When older patients seek out health care, they are unwittingly enrolling in an experiment: Will medical procedures that have been proved effective mainly on the young also help the elderly?
That’s the first sentence in the editorial that my colleague Dr. Donna Zulman and I have in the New York Times today. We discuss the exclusion of older patients from many medical research studies and how it both compromises quality of care and is socially unjust. It’s a specific example of the more general problem I have discussed before: The people who are enrolled in the research studies that guide the provision of health care are markedly different from real-world patients on many dimensions.

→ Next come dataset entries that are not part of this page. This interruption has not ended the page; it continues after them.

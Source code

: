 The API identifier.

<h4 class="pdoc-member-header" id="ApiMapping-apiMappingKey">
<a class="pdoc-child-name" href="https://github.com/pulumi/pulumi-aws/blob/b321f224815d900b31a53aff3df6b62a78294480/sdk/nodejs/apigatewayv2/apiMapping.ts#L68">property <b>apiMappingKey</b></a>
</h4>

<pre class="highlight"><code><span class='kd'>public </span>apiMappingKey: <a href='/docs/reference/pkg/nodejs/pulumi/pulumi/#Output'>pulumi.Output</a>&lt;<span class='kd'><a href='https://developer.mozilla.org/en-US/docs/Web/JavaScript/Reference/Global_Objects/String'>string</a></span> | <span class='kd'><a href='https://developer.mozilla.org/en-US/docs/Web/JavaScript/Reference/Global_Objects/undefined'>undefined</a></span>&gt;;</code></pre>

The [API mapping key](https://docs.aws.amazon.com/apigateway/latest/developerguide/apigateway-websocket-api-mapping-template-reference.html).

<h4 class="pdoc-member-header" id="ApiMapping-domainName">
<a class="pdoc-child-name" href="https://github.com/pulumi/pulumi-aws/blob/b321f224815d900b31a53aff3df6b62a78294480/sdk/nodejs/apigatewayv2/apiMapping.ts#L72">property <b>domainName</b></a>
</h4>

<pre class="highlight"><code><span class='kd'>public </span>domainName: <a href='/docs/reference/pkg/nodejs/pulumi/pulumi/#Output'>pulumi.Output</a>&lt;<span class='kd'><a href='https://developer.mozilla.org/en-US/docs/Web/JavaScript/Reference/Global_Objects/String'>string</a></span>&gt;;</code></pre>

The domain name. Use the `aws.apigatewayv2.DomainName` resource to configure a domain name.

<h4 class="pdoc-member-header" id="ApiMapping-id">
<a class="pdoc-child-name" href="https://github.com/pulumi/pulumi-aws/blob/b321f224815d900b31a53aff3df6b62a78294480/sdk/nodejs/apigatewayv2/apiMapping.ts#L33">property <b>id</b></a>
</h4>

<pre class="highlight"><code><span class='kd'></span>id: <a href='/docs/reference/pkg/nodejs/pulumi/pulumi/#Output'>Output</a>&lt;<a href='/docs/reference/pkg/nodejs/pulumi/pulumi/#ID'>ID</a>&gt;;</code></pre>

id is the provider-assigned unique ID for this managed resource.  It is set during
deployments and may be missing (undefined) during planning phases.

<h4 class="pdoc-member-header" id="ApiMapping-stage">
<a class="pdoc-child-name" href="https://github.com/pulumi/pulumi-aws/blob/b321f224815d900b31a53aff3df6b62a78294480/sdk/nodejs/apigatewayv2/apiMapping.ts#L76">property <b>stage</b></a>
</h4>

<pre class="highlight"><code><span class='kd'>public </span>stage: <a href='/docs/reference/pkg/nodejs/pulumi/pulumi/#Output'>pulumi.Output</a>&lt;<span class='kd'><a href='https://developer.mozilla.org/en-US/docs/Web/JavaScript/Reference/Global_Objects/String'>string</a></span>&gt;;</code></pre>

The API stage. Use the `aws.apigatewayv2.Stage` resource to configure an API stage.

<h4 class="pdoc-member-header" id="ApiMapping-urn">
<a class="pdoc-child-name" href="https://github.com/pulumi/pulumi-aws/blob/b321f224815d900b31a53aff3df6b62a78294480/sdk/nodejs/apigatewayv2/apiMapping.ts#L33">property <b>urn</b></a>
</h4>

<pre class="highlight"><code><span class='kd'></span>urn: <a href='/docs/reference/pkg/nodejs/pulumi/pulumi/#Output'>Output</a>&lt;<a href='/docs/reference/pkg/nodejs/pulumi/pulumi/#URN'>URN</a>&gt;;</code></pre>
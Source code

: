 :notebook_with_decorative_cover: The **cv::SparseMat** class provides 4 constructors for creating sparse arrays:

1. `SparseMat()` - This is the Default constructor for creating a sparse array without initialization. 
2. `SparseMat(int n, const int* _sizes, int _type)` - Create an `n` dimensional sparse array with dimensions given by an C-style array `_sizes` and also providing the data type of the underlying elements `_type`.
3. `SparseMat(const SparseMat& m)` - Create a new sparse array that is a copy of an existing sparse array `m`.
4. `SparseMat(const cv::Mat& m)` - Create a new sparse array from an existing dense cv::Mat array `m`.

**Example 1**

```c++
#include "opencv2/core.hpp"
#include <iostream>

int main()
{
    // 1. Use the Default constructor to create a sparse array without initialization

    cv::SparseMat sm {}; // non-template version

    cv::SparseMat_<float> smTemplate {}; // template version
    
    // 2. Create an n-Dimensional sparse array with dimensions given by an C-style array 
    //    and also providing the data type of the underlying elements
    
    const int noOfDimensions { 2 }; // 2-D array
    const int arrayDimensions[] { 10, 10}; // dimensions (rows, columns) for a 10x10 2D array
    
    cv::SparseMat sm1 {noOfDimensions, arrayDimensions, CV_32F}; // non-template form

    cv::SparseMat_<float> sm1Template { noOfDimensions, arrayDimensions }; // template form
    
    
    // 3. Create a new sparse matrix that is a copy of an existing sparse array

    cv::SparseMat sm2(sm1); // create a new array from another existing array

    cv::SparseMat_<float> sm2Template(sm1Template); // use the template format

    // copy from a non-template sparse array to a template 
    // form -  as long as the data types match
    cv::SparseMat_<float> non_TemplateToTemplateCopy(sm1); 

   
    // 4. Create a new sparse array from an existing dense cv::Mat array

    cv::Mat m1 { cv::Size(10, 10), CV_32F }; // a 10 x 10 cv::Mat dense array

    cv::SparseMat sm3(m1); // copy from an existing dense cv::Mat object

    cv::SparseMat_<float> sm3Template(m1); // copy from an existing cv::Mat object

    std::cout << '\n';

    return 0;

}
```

When I was a member of an National Institutes of Health (NIH) grant review section, I saw many proposals that restricted study enrollment to people under the age of 55 or 60 or 62 or 65. I would always ask “If a patient otherwise enrollable was one day over your upper age limit, how would you justify excluding them to their face?”. The dominant response by grant applicants was interesting:
“I don’t know”.
What I began to see is that many exclusion criteria in research studies are simply cut and pastes from prior grant proposals and no one really knows where they came from or wants to defend them when asked. Authors of grant proposals debated many of the suggestions I made as a reviewer (which is appropriate) but never in my four years on the committee did someone argue that it was important that no one over the age of 55 or 60 or 62 or 65 be allowed to enroll. Exclusion of older people is simply a bad habit/tradition, with no strong defenders or even much thinking behind it, which is why I think NIH would encounter little resistance if it adopted the elderly patient-friendly reforms Donna and I propose.
The unnecessary exclusion of many patients from medical research is a serious ethical and clinical challenge to the future of health care. With welcome support from The Greenwall Foundation, I personally intend to make this problem a major focus of my work in the coming years.